Source texts of formatted documents:
········

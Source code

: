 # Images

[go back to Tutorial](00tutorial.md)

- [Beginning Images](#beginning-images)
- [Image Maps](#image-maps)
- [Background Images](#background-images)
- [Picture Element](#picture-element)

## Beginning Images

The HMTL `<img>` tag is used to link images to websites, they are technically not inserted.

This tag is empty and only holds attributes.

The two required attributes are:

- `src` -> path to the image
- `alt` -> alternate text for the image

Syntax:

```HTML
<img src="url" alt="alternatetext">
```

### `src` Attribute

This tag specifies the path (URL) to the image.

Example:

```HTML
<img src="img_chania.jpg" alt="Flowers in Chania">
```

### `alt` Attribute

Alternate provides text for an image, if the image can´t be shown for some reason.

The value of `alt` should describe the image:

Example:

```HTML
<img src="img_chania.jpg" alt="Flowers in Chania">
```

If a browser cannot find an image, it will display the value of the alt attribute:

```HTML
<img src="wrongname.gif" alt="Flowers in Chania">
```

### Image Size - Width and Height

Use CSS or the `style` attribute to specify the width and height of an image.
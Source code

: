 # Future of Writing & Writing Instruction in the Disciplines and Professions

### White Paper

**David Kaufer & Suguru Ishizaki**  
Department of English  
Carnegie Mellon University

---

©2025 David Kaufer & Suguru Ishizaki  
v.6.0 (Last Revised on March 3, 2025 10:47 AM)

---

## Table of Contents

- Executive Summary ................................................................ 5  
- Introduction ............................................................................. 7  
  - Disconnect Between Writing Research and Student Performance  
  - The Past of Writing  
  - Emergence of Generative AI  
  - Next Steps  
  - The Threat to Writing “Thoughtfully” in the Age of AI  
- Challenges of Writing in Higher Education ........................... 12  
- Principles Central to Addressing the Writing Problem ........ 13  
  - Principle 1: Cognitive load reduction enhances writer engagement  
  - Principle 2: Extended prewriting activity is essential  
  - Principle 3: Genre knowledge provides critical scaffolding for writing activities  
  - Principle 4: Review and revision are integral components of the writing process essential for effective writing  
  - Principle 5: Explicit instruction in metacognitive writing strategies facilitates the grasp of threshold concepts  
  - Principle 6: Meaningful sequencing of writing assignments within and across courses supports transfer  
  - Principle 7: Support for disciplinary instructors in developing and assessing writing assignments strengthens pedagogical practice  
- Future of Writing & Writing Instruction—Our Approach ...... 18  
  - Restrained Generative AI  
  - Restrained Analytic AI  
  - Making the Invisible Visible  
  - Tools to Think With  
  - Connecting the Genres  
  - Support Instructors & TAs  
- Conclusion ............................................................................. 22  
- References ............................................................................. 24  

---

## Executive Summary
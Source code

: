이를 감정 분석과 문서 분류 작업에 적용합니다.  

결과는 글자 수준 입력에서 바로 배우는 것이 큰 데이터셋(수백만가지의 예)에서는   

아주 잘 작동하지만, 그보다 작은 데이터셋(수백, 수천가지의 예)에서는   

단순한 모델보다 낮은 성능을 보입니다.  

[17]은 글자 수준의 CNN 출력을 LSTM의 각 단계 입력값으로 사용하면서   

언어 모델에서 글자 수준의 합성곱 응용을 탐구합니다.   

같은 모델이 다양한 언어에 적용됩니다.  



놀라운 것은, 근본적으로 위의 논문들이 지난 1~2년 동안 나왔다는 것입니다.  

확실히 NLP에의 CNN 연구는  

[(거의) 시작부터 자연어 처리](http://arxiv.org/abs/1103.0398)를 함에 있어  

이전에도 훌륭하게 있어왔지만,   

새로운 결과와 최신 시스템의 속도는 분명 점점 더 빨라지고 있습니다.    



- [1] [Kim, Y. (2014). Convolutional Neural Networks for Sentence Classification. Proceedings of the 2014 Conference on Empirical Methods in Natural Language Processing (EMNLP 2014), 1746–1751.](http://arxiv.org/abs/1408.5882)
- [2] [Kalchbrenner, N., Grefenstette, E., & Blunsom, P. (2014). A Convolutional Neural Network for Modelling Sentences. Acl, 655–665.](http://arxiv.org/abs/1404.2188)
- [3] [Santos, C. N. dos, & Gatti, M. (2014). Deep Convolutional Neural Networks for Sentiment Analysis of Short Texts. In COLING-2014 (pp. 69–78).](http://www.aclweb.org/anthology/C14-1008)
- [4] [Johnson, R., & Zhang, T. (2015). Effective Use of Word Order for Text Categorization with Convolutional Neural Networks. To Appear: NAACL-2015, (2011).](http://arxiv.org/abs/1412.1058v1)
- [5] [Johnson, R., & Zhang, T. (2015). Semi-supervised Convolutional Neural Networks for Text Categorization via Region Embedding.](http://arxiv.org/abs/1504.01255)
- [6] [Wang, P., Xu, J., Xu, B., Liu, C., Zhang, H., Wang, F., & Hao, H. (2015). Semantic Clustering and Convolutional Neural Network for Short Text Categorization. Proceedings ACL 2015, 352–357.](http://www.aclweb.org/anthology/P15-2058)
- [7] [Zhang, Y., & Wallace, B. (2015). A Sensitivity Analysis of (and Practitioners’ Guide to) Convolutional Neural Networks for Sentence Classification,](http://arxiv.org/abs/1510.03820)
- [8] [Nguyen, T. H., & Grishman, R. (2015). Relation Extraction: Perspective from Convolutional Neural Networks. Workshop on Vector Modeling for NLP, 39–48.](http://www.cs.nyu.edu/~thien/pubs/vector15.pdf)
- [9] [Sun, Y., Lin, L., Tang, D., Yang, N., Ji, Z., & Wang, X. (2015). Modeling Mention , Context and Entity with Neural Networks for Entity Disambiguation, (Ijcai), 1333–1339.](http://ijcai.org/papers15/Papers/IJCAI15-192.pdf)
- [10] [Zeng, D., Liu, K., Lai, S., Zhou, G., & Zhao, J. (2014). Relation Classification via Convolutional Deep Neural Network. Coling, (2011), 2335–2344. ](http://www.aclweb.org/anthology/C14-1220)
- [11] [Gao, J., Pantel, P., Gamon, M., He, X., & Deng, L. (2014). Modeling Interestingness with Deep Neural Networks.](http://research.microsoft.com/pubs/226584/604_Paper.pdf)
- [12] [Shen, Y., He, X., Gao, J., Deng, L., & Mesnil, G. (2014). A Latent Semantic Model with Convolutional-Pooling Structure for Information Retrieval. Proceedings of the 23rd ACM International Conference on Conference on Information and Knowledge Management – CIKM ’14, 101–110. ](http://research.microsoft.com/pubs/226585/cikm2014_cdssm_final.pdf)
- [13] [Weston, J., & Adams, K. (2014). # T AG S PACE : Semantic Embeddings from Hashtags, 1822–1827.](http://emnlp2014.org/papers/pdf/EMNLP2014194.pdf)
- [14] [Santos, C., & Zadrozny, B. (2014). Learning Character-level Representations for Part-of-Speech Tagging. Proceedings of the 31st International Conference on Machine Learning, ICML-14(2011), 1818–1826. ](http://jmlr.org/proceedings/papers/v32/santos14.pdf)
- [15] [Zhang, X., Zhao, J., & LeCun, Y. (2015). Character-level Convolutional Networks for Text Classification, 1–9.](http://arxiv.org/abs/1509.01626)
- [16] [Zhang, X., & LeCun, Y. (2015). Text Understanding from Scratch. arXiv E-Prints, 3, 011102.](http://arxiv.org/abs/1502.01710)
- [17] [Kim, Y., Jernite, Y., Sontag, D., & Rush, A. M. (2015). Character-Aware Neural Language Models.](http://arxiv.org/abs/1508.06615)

········

TASK REQUIREMENTS: Only the lines above from the one with "Alternate provides text" through the one with "- Support Instructors & TAs" should be duplicated, character for character.

ANSWER:
Alternate provides text for an image, if the image can´t be shown for some reason.

The value of `alt` should describe the image:

Example:

```HTML
<img src="img_chania.jpg" alt="Flowers in Chania">
```

If a browser cannot find an image, it will display the value of the alt attribute:

```HTML
<img src="wrongname.gif" alt="Flowers in Chania">
```

### Image Size - Width and Height

Use CSS or the `style` attribute to specify the width and height of an image.
Source code

: # Future of Writing & Writing Instruction in the Disciplines and Professions

### White Paper

**David Kaufer & Suguru Ishizaki**  
Department of English  
Carnegie Mellon University

---

©2025 David Kaufer & Suguru Ishizaki  
v.6.0 (Last Revised on March 3, 2025 10:47 AM)

---

## Table of Contents

- Executive Summary ................................................................ 5  
- Introduction ............................................................................. 7  
  - Disconnect Between Writing Research and Student Performance  
  - The Past of Writing  
  - Emergence of Generative AI  
  - Next Steps  
  - The Threat to Writing “Thoughtfully” in the Age of AI  
- Challenges of Writing in Higher Education ........................... 12  
- Principles Central to Addressing the Writing Problem ........ 13  
  - Principle 1: Cognitive load reduction enhances writer engagement  
  - Principle 2: Extended prewriting activity is essential  
  - Principle 3: Genre knowledge provides critical scaffolding for writing activities  
  - Principle 4: Review and revision are integral components of the writing process essential for effective writing  
  - Principle 5: Explicit instruction in metacognitive writing strategies facilitates the grasp of threshold concepts  
  - Principle 6: Meaningful sequencing of writing assignments within and across courses supports transfer  
  - Principle 7: Support for disciplinary instructors in developing and assessing writing assignments strengthens pedagogical practice  
- Future of Writing & Writing Instruction—Our Approach ...... 18  
  - Restrained Generative AI  
  - Restrained Analytic AI  
  - Making the Invisible Visible  
  - Tools to Think With  
  - Connecting the Genres  
  - Support Instructors & TAs  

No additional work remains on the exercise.